I am just wondering how many of you that are complaining actually voted for the present government and if you did than it serves you right. This government does not represent the poor, the worker, the so called middle class or even the rich they only represent the ultra rich. That is those who are turning over billions each year. Unfortunately for the people of Australia we have never had a government that governed Australia in the best interests of all Australians. The two major parties are hopelessly lost when it comes to looking after their own people. Maybe they should visit Norway and learn something as they are the leaders in the field of looking after their own people. BC from Qld 

Sharon
Sharon from SA replied to Barry:

could not agree more 

Someone
Someone from VIC commented:

I and many others on retirement have put in place a financial plan to provide for our surviving loved ones after our death and minimise the likelyhood of drawing upon the public purse.. My planning recognised the Anti-Detriment policy regarding funds paid to a bereaving loved one following the superannuants death.

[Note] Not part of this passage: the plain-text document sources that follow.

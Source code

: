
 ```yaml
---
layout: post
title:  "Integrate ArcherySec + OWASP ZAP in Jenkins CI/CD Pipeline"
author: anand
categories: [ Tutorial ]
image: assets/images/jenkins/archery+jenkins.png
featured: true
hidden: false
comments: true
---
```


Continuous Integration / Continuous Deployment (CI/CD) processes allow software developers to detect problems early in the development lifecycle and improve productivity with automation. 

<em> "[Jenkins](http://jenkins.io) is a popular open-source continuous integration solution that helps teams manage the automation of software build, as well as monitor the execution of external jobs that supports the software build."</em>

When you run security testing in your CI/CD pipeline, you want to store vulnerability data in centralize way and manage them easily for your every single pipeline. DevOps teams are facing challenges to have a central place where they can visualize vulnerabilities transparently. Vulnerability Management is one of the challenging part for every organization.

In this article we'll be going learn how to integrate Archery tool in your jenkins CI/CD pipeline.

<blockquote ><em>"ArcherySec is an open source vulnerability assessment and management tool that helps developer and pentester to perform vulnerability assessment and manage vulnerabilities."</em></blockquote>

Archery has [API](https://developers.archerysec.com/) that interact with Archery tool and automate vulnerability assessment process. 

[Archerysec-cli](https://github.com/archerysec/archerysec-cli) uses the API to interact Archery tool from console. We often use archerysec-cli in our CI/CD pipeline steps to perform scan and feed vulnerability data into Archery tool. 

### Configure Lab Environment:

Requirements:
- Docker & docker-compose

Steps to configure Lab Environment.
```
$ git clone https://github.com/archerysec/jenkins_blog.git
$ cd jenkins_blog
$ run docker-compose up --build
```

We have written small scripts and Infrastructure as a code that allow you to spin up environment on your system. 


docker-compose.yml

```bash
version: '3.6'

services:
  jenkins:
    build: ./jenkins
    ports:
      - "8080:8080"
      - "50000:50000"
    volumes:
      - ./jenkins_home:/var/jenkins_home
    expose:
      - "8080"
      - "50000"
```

These funds are and have been part of a deceased’s estate available to meet future living expenses for any dependant surviving family member/members. "To pull the rug " so to speak from under those in retirement for a number of years [15 years in my case], who have put in place provisions for our loved ones based upon then current Government Superannuation policies should not have to suffer retrospective changes. To leave us with "a hole" in our planning of 15 years ago providing for a spouse [and dependant children where applicable] is distressing and a breach of good faith by the Government. "Grandfathering" would be an answer if anti-detriment is to be withdrawn recognising those superannuants already in retirement who cannot go back and take action that many would/could have done to protect their position prior to age 65. Those that did take a withdrawal/relodge action rather than place faith in the Govt's superannuation policy of the day will be thanking "their lucky stars" they didn't rely on a future Govt. not making respective changes and seeking to penalise families upon the death of their loved ones. The changes to the Anti-Detriment rule in fact imposes a ‘Death Duty Tax” on the widow/widowers and any dependant children. Removal of the Anti-Detriment rule is a tax of 15% from funds meant for widows/widowers and dependant children which is in addition to an additional tax of 16.5% imposed upon non- dependants. Whilst it might be argued non-dependants deserve to have to forfeit a total [defacto death] tax of 31.5% from the superannuant’s final bequest I find it totally repulsive to “hit on” the widow/widower after the death of a partner. 

Dee
Dee from NSW commented:

Yes, messing with Super is just not on. For years we have been encouraged to plough all excess cash into Super to fund our retirement and many Aussies have done just this, now to be penalised by a cap limit of $1.6M. How can we trust the Government in future? Dee. 

Carole & Keith
Carole & Keith from NSW commented:

I totally agree and pleased Jack Hammond, being a QC, has taken interest. Superannuants have paid large taxes all of our lives and don't sponge on the pension or social security. Other countries give pensions to anyone who has ever paid tax! Our country is about giving pensions/social security to immigrants etc and anyone not wanting to work...no wonder it's being eroded!!! 

Jane
Jane from NSW commented:

The way self funded retirees are treated by the current government is appalling - we are the ones suffering from the low interest rates and with virtually no encouragement to save money we are now hit with these new super rules Jane 

john
john from SA commented:

The other unfair part is that if your pension is cut of for even one day then on reinstatement the new rules will apply.Centrelink write to us at least twice a year requiring updated account balances,and give us 21 days to reply or our pensions will be cut of.Considering it can take up to 8 days to get the letter and the same for return post. You don't have much time to find the info.If you happen to be away,BAD LUCK.So much for Grandfathering.I have put this to my Federal MP who has yet to give me a satisfactory answer.